You are given a list of items. You know the list’s size. The list contains apples and oranges. Find the last apple in the list with the fewest number of comparisons.

The conceptual algorithmic “most correct” answer to this question is simple, you do a binary search. That is, a algorithmic way of dividing the list in pieces and searching for your needle in the haystack with as few steps as possible.

A binary search is a fundamental algorithm you learn in college and is almost gauranteed to find your item in as few steps as necessary. If you don’t see this as an answer fairly quickly, the interviewer will probably be concerned.

But, as a smart little coder, you know the answer, and you’ll enthusiastically answer “I’d use a binary search!”

That’s when the real fun begins, the interviewer will then respond: “right, binary search is what works, now code that, on the whiteboard, in ten minutes”…

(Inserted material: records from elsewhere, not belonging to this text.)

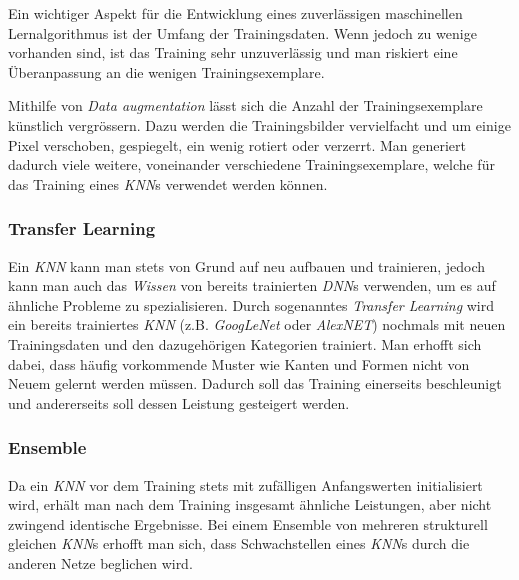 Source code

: Ein wichtiger Aspekt für die Entwicklung eines zuverlässigen maschinellen Lernalgorithmus ist der Umfang der Trainingsdaten. Wenn jedoch zu wenige vorhanden sind, ist das Training sehr unzuverlässig und man riskiert eine Überanpassung an die wenigen Trainingsexemplare.

Mithilfe von \textit{Data augmentation} lässt sich die Anzahl der Trainingsexemplare künstlich vergrössern. Dazu werden die Trainingsbilder vervielfacht und um einige Pixel verschoben, gespiegelt, ein wenig rotiert oder verzerrt. Man generiert dadurch viele weitere, voneinander verschiedene Trainingsexemplare, welche für das Training eines \textit{KNN}s verwendet werden können.

\subsubsection{Transfer Learning}

Ein \textit{KNN} kann man stets von Grund auf neu aufbauen und trainieren, jedoch kann man auch das \textit{Wissen} von bereits trainierten \textit{DNN}s verwenden, um es auf ähnliche Probleme zu spezialisieren. Durch sogenanntes \textit{Transfer Learning} wird ein bereits trainiertes \textit{KNN} (z.B. \textit{GoogLeNet} oder \textit{AlexNET}) nochmals mit neuen Trainingsdaten und den dazugehörigen Kategorien trainiert. Man erhofft sich dabei, dass häufig vorkommende Muster wie Kanten und Formen nicht von Neuem gelernt werden müssen. Dadurch soll das Training einerseits beschleunigt und andererseits soll dessen Leistung gesteigert werden.

\subsubsection{Ensemble}

Da ein \textit{KNN} vor dem Training stets mit zufälligen Anfangswerten initialisiert wird, erhält man nach dem Training insgesamt ähnliche Leistungen, aber nicht zwingend identische Ergebnisse. Bei einem Ensemble von mehreren strukturell gleichen \textit{KNN}s erhofft man sich, dass Schwachstellen eines \textit{KNN}s durch die anderen Netze beglichen wird.



















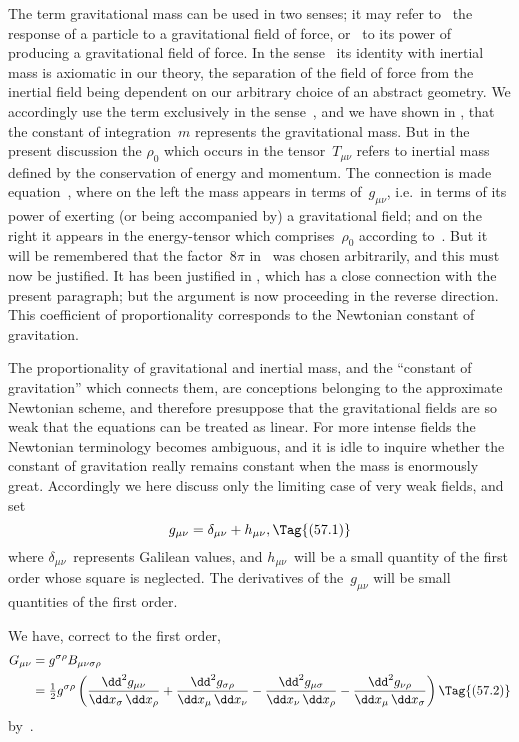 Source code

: \documentclass[12pt]{book}
\begin{document}
The term gravitational mass can be used in two senses; it may refer to
~the response of a particle to a gravitational field of force, or ~to its
power of producing a gravitational field of force. In the sense~ its identity
with inertial mass is axiomatic in our theory, the separation of the field of
force from the inertial field being dependent on our arbitrary choice of
an abstract geometry. We accordingly use the term exclusively in the sense~,
and we have shown in ,  that the constant of integration~$m$ represents
the gravitational mass. But in the present discussion the $\rho_{0}$ which
occurs in the tensor~$T_{\mu\nu}$ refers to inertial mass defined by the conservation of
energy and momentum. The connection is made  equation~, where
on the left the mass appears in terms of~$g_{\mu\nu}$, i.e.\ in terms of its power of
exerting (or being accompanied by) a gravitational field; and on the right it
appears in the energy\hyp{}tensor which comprises~$\rho_{0}$ according to~. But it
will be remembered that the factor~$8\pi$ in~ was chosen arbitrarily, and
this must now be justified\footnotemark.\footnotetext
  {It has been justified in , which has a close connection with the present paragraph; but
  the argument is now proceeding in the reverse direction.}
This coefficient of proportionality corresponds to
the Newtonian constant of gravitation.

The proportionality of gravitational and inertial mass, and the ``constant
of gravitation'' which connects them, are conceptions belonging to the approximate
Newtonian scheme, and therefore presuppose that the gravitational
fields are so weak that the equations can be treated as linear. For more
intense fields the Newtonian terminology becomes ambiguous, and it is idle
to inquire whether the constant of gravitation really remains constant when
the mass is enormously great. Accordingly we here discuss only the limiting
case of very weak fields, and set
\[
g_{\mu\nu} = \delta_{\mu\nu} + h_{\mu\nu},
\Tag{(57.1)}
\]
where $\delta_{\mu\nu}$~represents Galilean values, and $h_{\mu\nu}$~will be a small quantity of the
first order whose square is neglected. The derivatives of the~$g_{\mu\nu}$ will be small
quantities of the first order.

We have, correct to the first order,
\begin{align*}
  G_{\mu\nu}
  &= g^{\sigma\rho} B_{\mu\nu\sigma\rho} \\
  &= \tfrac{1}{2}g^{\sigma\rho} \left(
    \frac{\dd^{2} g_{\mu\nu}}{\dd x_{\sigma}\, \dd x_{\rho}}
  + \frac{\dd^{2} g_{\sigma\rho}}{\dd x_{\mu}\, \dd x_{\nu}}
  - \frac{\dd^{2} g_{\mu\sigma}}{\dd x_{\nu}\, \dd x_{\rho}}
  - \frac{\dd^{2} g_{\nu\rho}}{\dd x_{\mu}\, \dd x_{\sigma}}\right)
\Tag{(57.2)}
\end{align*}
by~.
\end{document}
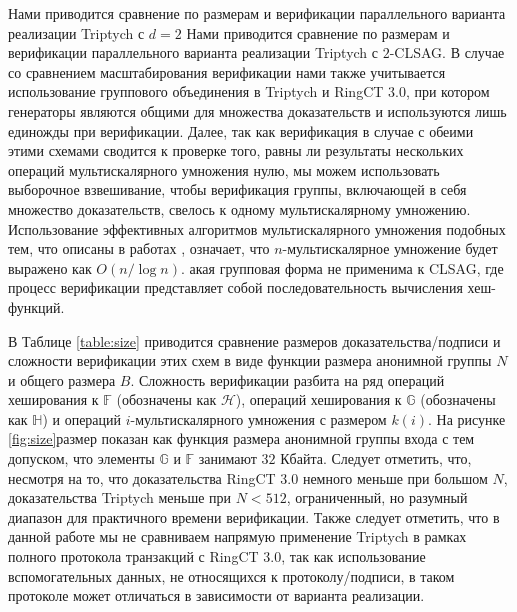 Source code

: \documentclass{article}
\newcommand{\F}{\mathbb{F}}
\newcommand{\hs}{\mathcal{H}}
\newcommand{\hp}{\mathbb{H}}
\theoremstyle{definition}
\begin{document}
Нами приводится сравнение по размерам и верификации параллельного варианта реализации \linebreak Triptych с $d = 2$ Нами приводится сравнение по размерам и верификации параллельного варианта реализации Triptych с $2$-CLSAG.
В случае со сравнением масштабирования верификации нами также учитывается использование группового объединения в Triptych и RingCT 3.0, при котором генераторы являются общими для множества доказательств и используются лишь единожды при верификации.
Далее, так как верификация в случае с обеими этими схемами сводится к проверке того, равны ли результаты нескольких операций мультискалярного умножения нулю, мы можем использовать выборочное взвешивание, чтобы верификация группы, включающей в себя множество доказательств, свелось к одному мультискалярному умножению.
Использование эффективных алгоритмов мультискалярного умножения подобных тем, что описаны в работах \cite{straus,pippenger}, означает, что $n$-мультискалярное умножение будет выражено как $O(n/\log n)$.
акая групповая форма не применима к CLSAG, где процесс верификации представляет собой последовательность вычисления хеш-функций.

В Таблице \ref{table:size} приводится сравнение размеров доказательства/подписи и сложности верификации этих схем в виде функции размера анонимной группы $N$ и общего размера $B$.
Сложность верификации разбита на ряд операций хеширования к $\F$ (обозначены как $\hs$), операций хеширования к \begin{math}\mathbb{G}\end{math} (обозначены как $\hp$) и операций $i$-мультискалярного умножения с размером $k(i)$.
На рисунке \ref{fig:size}размер показан как функция размера анонимной группы входа с тем допуском, что элементы \begin{math}\mathbb{G}\end{math} и $\F$ занимают $32$ Кбайта.
Следует отметить, что, несмотря на то, что доказательства RingCT 3.0 немного меньше при большом $N$, доказательства Triptych меньше при $N < 512$, ограниченный, но разумный диапазон для практичного времени верификации.
Также следует отметить, что в данной работе мы не сравниваем напрямую применение Triptych в рамках полного протокола транзакций с RingCT 3.0, так как использование вспомогательных данных, не относящихся к протоколу/подписи, в таком протоколе может отличаться в зависимости от варианта реализации.
\end{document}
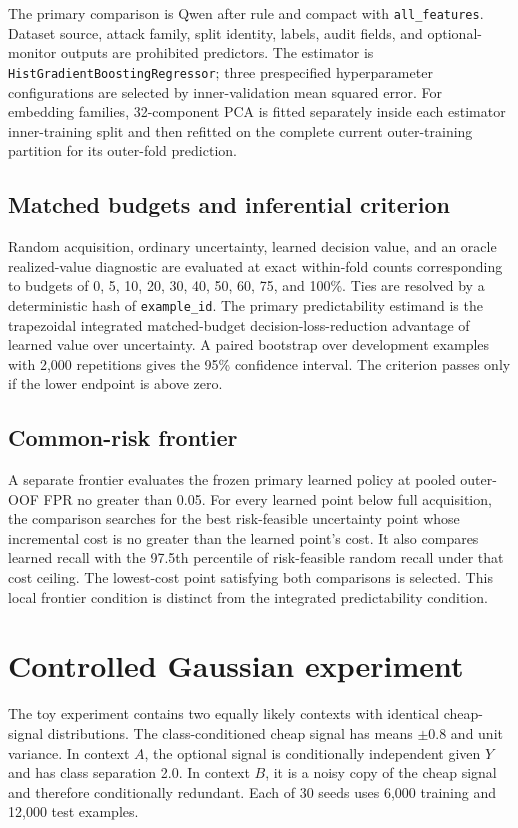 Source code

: \documentclass[11pt,a4paper]{article}
\newcommand{\code}[1]{\texttt{#1}}
\begin{document}
The primary comparison is Qwen after rule and compact with \code{all\_features}. Dataset source, attack family, split identity, labels, audit fields, and optional-monitor outputs are prohibited predictors. The estimator is \code{HistGradientBoostingRegressor}; three prespecified hyperparameter configurations are selected by inner-validation mean squared error. For embedding families, 32-component PCA is fitted separately inside each estimator inner-training split and then refitted on the complete current outer-training partition for its outer-fold prediction.

\subsection{Matched budgets and inferential criterion}

Random acquisition, ordinary uncertainty, learned decision value, and an oracle realized-value diagnostic are evaluated at exact within-fold counts corresponding to budgets of 0, 5, 10, 20, 30, 40, 50, 60, 75, and 100\%. Ties are resolved by a deterministic hash of \code{example\_id}. The primary predictability estimand is the trapezoidal integrated matched-budget decision-loss-reduction advantage of learned value over uncertainty. A paired bootstrap over development examples with 2,000 repetitions gives the 95\% confidence interval. The criterion passes only if the lower endpoint is above zero.

\subsection{Common-risk frontier}

A separate frontier evaluates the frozen primary learned policy at pooled outer-OOF FPR no greater than 0.05. For every learned point below full acquisition, the comparison searches for the best risk-feasible uncertainty point whose incremental cost is no greater than the learned point's cost. It also compares learned recall with the 97.5th percentile of risk-feasible random recall under that cost ceiling. The lowest-cost point satisfying both comparisons is selected. This local frontier condition is distinct from the integrated predictability condition.

\section{Controlled Gaussian experiment}

The toy experiment contains two equally likely contexts with identical cheap-signal distributions. The class-conditioned cheap signal has means $\pm0.8$ and unit variance. In context $A$, the optional signal is conditionally independent given $Y$ and has class separation 2.0. In context $B$, it is a noisy copy of the cheap signal and therefore conditionally redundant. Each of 30 seeds uses 6,000 training and 12,000 test examples.
\end{document}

At that point your mind turns to mush and you immediately start stressing out about horrific bounds checking nightmares that you’ll never possibly solve correctly in ten minutes.

The trick to the interview question is this, a good interviewer isn’t looking for the absolute *correct* answer alone. A good interviewer is trying to see how you think, how you work, how you’ll approach the eventual bounds checking nightmare and corner cases. Hell, a good interviewer may not care if the code you write is completely correct at all, as long as you can communicate your intentions and think on your toes as you work through the problem.

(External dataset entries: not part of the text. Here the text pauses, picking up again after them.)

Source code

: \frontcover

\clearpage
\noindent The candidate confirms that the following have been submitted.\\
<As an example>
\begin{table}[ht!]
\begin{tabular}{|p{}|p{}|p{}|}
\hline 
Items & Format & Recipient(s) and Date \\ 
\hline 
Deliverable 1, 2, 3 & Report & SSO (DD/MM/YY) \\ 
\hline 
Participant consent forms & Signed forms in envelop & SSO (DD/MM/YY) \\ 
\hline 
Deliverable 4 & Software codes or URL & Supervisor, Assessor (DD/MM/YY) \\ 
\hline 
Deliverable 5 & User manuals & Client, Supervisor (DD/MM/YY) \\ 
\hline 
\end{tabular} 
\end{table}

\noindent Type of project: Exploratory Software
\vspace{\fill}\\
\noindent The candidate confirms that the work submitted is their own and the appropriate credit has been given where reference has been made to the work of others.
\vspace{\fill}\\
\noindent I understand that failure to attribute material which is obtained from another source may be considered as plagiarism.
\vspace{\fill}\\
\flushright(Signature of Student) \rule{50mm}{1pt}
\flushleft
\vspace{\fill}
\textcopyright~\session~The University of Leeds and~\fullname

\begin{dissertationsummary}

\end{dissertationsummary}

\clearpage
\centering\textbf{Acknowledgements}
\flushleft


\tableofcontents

But what about the real world?

Suppose you get the job, and your former-interviewer/new-coworker says “remember how you said binary search? well, can you do that for us on this project..?”

This is where the theoretical idealism of correctness starts fading and the real world sets in.

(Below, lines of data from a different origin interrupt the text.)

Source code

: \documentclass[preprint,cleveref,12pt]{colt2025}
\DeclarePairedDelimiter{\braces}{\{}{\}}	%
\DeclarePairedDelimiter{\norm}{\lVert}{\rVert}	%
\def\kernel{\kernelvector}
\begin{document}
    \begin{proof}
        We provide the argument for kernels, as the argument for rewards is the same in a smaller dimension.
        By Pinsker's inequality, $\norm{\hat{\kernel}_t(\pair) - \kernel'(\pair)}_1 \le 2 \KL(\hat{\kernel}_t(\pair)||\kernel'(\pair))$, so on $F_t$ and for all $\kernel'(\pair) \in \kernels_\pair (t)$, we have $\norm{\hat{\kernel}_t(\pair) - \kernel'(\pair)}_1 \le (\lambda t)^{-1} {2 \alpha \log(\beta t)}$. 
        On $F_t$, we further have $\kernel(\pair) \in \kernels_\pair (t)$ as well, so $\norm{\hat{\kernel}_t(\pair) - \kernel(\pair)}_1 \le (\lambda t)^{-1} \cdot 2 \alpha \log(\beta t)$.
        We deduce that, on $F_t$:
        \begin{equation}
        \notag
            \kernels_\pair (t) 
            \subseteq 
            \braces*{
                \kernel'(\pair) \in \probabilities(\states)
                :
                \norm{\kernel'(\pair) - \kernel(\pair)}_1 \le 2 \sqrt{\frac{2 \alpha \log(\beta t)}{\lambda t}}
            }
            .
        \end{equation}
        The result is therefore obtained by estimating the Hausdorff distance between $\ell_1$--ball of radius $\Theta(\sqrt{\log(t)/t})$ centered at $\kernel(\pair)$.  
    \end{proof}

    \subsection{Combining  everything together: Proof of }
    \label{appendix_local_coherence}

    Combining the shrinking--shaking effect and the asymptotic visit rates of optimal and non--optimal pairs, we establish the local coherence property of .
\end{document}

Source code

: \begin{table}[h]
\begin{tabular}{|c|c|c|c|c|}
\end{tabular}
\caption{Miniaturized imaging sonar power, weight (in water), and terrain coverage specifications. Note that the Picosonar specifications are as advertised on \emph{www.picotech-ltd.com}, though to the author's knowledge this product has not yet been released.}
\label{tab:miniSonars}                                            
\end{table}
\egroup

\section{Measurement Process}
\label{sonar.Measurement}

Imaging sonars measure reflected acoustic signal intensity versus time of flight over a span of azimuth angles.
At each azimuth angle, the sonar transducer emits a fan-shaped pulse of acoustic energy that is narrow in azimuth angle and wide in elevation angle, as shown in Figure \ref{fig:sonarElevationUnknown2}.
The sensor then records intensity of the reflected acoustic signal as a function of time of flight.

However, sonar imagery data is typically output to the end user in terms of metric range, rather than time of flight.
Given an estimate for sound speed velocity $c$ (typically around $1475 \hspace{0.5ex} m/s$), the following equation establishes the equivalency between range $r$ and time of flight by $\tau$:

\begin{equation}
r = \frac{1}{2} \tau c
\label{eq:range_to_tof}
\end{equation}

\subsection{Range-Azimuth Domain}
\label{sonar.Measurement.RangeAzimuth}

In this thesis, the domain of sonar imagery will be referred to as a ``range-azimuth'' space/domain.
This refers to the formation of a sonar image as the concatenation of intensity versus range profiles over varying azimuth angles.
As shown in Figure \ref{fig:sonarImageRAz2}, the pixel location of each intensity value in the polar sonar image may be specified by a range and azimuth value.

When presented with anything algorithmically complex, you should be asking yourself “how can I make this easier?”, and ask as many short-cut questions as possible. There’s no point in writing or (better..) finding a binary search implementation if it’s not actually what’s needed.

Your engineering training background will feed you little worrying thoughts of “doing it right, the 100% correct way”, but it’s your job to bridge the gap between theoretical fantasy land and the real world.

Will your project be fundamentally better if you burn a week solving this problem, rather than 2 hours? Probably not. Will your project manager or dev lead be happier with you for solving the problem 95% effectively in 1/10th the time? .. yes. And, when 95% isn’t enough, you can explain to the management that you need 10x the time of your 95% solution to get the more-correct answer.

When you solve problems effectively and efficiently, you’ll have more time later to re-evaluate which little cut-corners to invest more effort in. When you solve problems correctly in the pedantic academic sense, you’ll be slipping ship dates.

But how do we simplify?

The answer is simple: Take a walk. Get away from the computer, grab a coworker, and go for a walk. Free yourself to think on the problem from more than the “100% correct, perfect” angle.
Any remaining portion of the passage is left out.